En fait, aucune conclusion ne s'impose clairement. Les taux de criminalité élevés sont en général attribuables à plusieurs causes, notamment la pauvreté, les tensions raciales et le chômage. Il se peut que la modification de ce type de causes, comme une intensification des tensions raciales, ait annulé les gains réalisés par suite de l'accroissement de la présence policière et empêché, de ce fait, l'amélioration du taux de criminalité.
La situation inverse peut se produire également : le taux de criminalité pourrait chuter par suite d'une diminution des tensions raciales, mais, parce que l'on aurait établi que ce taux constituait un indicateur déterminant des effets d'une présence policière accrue, on pourrait conclure à la réussite du projet, même si la présence policière n'avait rien à voir avec cette baisse.

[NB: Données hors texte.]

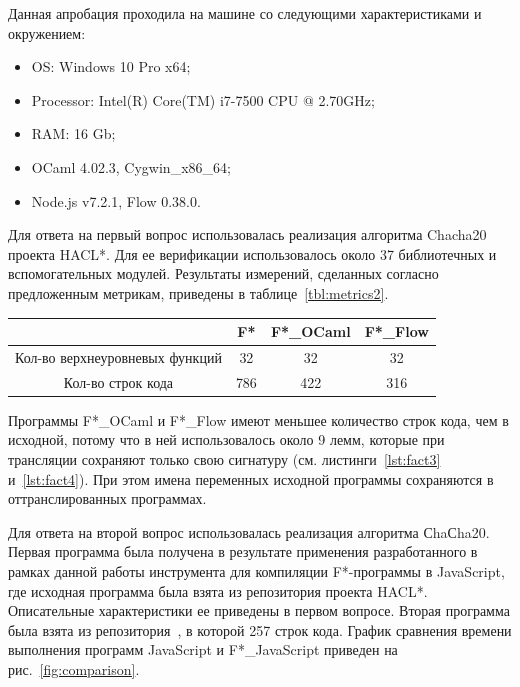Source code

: Данная апробация проходила на машине со следующими характеристиками и окружением:

\begin{itemize}
\item OS: Windows 10 Pro x64;
\item Processor: Intel(R) Core(TM) i7-7500 CPU @ 2.70GHz;
\item RAM: 16 Gb;
\item OCaml 4.02.3, Cygwin\_x86\_64;
\item Node.js v7.2.1, Flow 0.38.0.
\end{itemize}

Для ответа на первый вопрос использовалась реализация алгоритма Chacha20~\cite{chacha} проекта HACL*. Для ее верификации использовалось около 37 библиотечных и вспомогательных модулей. Результаты измерений, сделанных согласно предложенным метрикам, приведены в таблице~\ref{tbl:metrics2}. 

\begin{center}  
\begin{tabular}{ | c | c | c | c | }
    \hline
      & F* & F*\_OCaml & F*\_Flow \\ \hline
    Кол-во верхнеуровневых функций & 32 & 32 & 32 \\ \hline
    Кол-во строк кода & 786 & 422 & 316 \\
    \hline
\end{tabular}
\captionsetup{type=table}
\label{tbl:metrics2} 
\end{center}

Программы F*\_OCaml и F*\_Flow  имеют меньшее количество строк кода, чем в исходной, потому что в ней использовалось около 9 лемм, которые при трансляции сохраняют только свою сигнатуру (см. листинги~\ref{lst:fact3} и~\ref{lst:fact4}). При этом имена переменных исходной программы сохраняются в оттранслированных программах.

Для ответа на второй вопрос использовалась реализация алгоритма СhaСha20. Первая программа была получена в результате применения разработанного в рамках данной работы инструмента для компиляции F*-программы в JavaScript, где исходная программа была взята из репозитория проекта HACL*. Описательные характеристики ее приведены в первом вопросе. Вторая программа была взята из репозитория~\cite{chachajs}, в которой 257 строк кода. График сравнения времени выполнения программ JavaScript и F*\_JavaScript приведен на рис.~\ref{fig:comparison}.

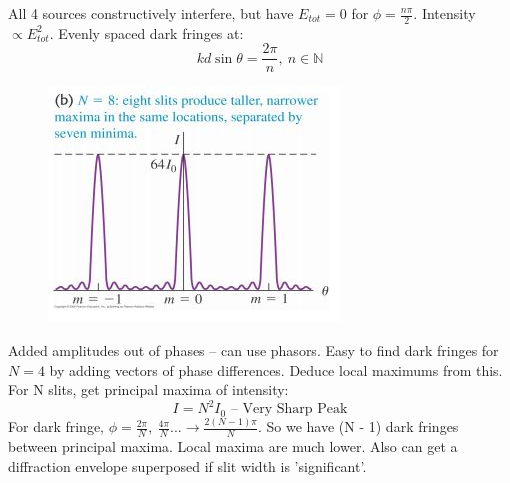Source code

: \documentclass[a4paper, 11pt, normalem]{report}
\begin{document}
All 4 sources constructively interfere, but have $E_{tot} = 0$ for $\phi = \frac{n\pi}{2}$.
Intensity $\propto E_{tot}^{2}$.
Evenly spaced dark fringes at:
\begin{equation}
    kd\sin{\theta} = \frac{2\pi}{n},~n \in \mathbb{N}
\end{equation}
\begin{figure}[H]
    \centering
    \includegraphics{Intense.jpg}
\end{figure}
Added amplitudes out of phases -- can use phasors.
Easy to find dark fringes for $N = 4$ by adding vectors of phase differences.
Deduce local maximums from this.
For N slits, get principal maxima of intensity:
\begin{equation}
    I = N^{2}I_{0}\text{ -- Very Sharp Peak}
\end{equation}
For dark fringe, $\phi = \frac{2\pi}{N},~\frac{4\pi}{N} ...\rightarrow \frac{2(N - 1)\pi}{N}$.
So we have (N - 1) dark fringes between principal maxima.
Local maxima are much lower.
Also can get a diffraction envelope superposed if slit width is 'significant'.
\end{document}
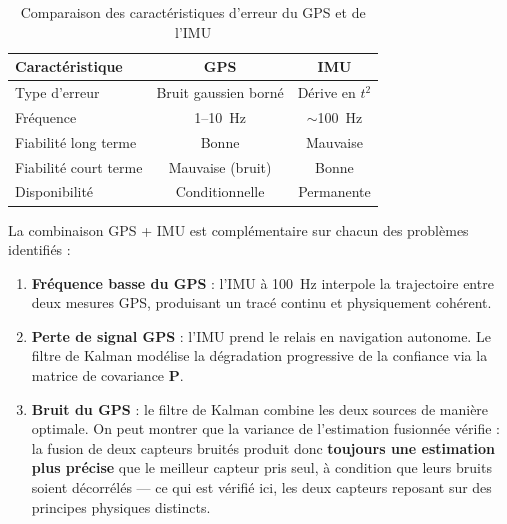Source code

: \begin{table}[htbp]
    \centering
    \caption{Comparaison des caractéristiques d'erreur du GPS et de l'IMU}
    \begin{tabular}{lcc}
        \hline
        \textbf{Caractéristique} & \textbf{GPS} & \textbf{IMU} \\
        \hline
        Type d'erreur        & Bruit gaussien borné & Dérive en $t^2$ \\
        Fréquence            & 1--10~Hz             & $\sim$100~Hz    \\
        Fiabilité long terme & Bonne                & Mauvaise        \\
        Fiabilité court terme & Mauvaise (bruit)    & Bonne           \\
        Disponibilité        & Conditionnelle       & Permanente      \\
        \hline
    \end{tabular}
    \label{tab:capteurs}
\end{table}

La combinaison GPS + IMU est complémentaire sur chacun des problèmes identifiés :

\begin{enumerate}
    \item \textbf{Fréquence basse du GPS} : l'IMU à 100~Hz interpole la
    trajectoire entre deux mesures GPS, produisant un tracé continu et
    physiquement cohérent.
    \item \textbf{Perte de signal GPS} : l'IMU prend le relais en navigation
    autonome. Le filtre de Kalman modélise la dégradation progressive de
    la confiance via la matrice de covariance $\mathbf{P}$.
    \item \textbf{Bruit du GPS} : le filtre de Kalman combine les deux
    sources de manière optimale. On peut montrer que la variance de
    l'estimation fusionnée vérifie : la fusion de deux capteurs bruités produit
    donc \textbf{toujours une estimation plus précise} que le meilleur capteur
    pris seul, à condition que leurs bruits soient décorrélés — ce qui est
    vérifié ici, les deux capteurs reposant sur des principes physiques distincts.
\end{enumerate}
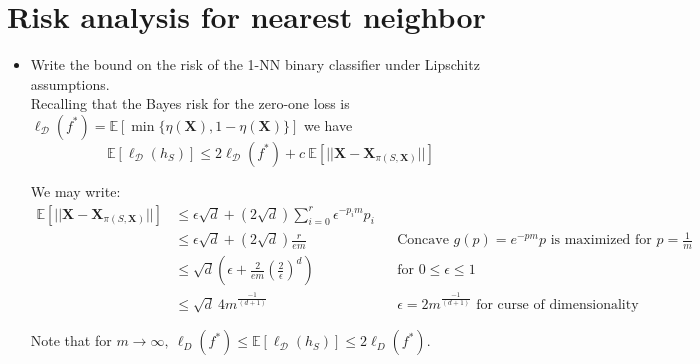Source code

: \newpage
\section{Risk analysis for nearest neighbor}

\begin{itemize}

    \item Write the bound on the risk of the 1-NN binary classifier under Lipschitz assumptions.\\

        Recalling that the Bayes risk for the zero-one loss is $\ell_{\mathcal{D}}(f^*) = \mathbb{E}[\min{\{\eta(\boldsymbol{X}), 1 - \eta(\boldsymbol{X})\}}]$ we have
        $$
        \mathbb{E}[\ell_{\mathcal{D}}(h_{S})] \leq 2\ell_{\mathcal{D}}(f^*) + c\ \mathbb{E}\left[|| \boldsymbol{X} - \boldsymbol{X}_{\pi(S, \boldsymbol{X})} ||\right]
        $$
        
        We may write:
        \begin{equation}
            \begin{aligned}
                \mathbb{E}\left[|| \boldsymbol{X} - \boldsymbol{X}_{\pi(S, \boldsymbol{X})} ||\right] & \leq \epsilon \sqrt{d} + (2 \sqrt{d}) \sum_{i=0}^{r} \epsilon^{-p_{i}m}p_{i}\\
                                                                                                      & \leq \epsilon \sqrt{d} + (2 \sqrt{d}) \frac{r}{em} && \text{Concave $g(p) = e^{-pm}p$ is maximized for $p = \frac{1}{m}$}\\ 
                                                                                                      & \leq \sqrt{d} \left(\epsilon + \frac{2}{em} \left(\frac{2}{\epsilon}\right)^{d} \right) && \text{for $0 \leq \epsilon \leq 1$}\\
                                                                                                      & \leq \sqrt{d} \ 4m^{\frac{-1}{(d+1)}} && \text{$\epsilon = 2 m^{\frac{-1}{(d+1)}}$ for curse of dimensionality}
            \end{aligned}
        \end{equation}

        Note that for $m \rightarrow \infty, \ \ell_{D}(f^*) \leq \mathbb{E}[\ell_{\mathcal{D}}(h_{S})] \leq 2\ell_{D}(f^*)$. 
\end{itemize}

La difficulté tient au fait que de nombreux éléments influencent les résultats que souhaite atteindre l'État. Les ONG, le secteur privé et d'autres instances gouvernementales peuvent tous être engagés dans des activités qui contribuent ou nuisent à l'atteinte des résultats. Cette situation soulève donc un certain nombre de questions quant aux efforts consacrés à la production d'information sur les résultats et à la responsabilité de l'État.
Comment déterminer quelle intervention ou quel événement est à l'origine d'un résultat particulier? Pouvons-nous mesurer l'incidence d'une intervention ou d'un événement précis? Quelle information est utile pour mesurer les progrès réalisés vers l'atteinte d'un objectif?
Améliorer la qualité du débat public
Le débat public est l'instrument à privilégier pour renforcer l'obligation de reddition de comptes de l'État au Canada. Les élections, le parlement, le vérificateur général et les médias contribuent tous à la discussion des décisions de l'État et de la qualité de son processus décisionnel.
Même chez les inconditionnels de la politique, on conçoit souvent le débat public comme un terrain propice aux accusations et aux manœuvres astucieuses. La confrontation laisse peu de place à l'examen minutieux de l'efficacité des programmes de l'État et ne permet pas d'évaluer si celui-ci dépense bien l'argent des contribuables. Un débat public éclairé, rigoureux, fondé sur des principes, est nécessaire afin que s'impose la responsabilité de l'État à l'égard des résultats. Voici trois suggestions pour s'engager dans cette direction.
- Discipliner le débat public
La gestion de la complexité exige une discipline rigoureuse. Parfois, le débat public manque de qualité. On saute rapidement de la discussion de l'information sur les intrants et les extrants — combien d'imageurs a-t-on acheté pour les hôpitaux? — aux conclusions sur les résultats — dans quelle mesure le système de santé fonctionne-t-il bien ou mal?
Dès que l'information sur les résultats deviendra accessible, on s'intéressera aux facteurs déterminants de ces résultats. Le cadre « intrants-extrants-résultats » devra être appliqué rigoureusement. Il permettra de clarifier quelles conclusions nous pouvons tirer de l'information produite et d'assurer que le débat ne s'écarte pas de la vérité.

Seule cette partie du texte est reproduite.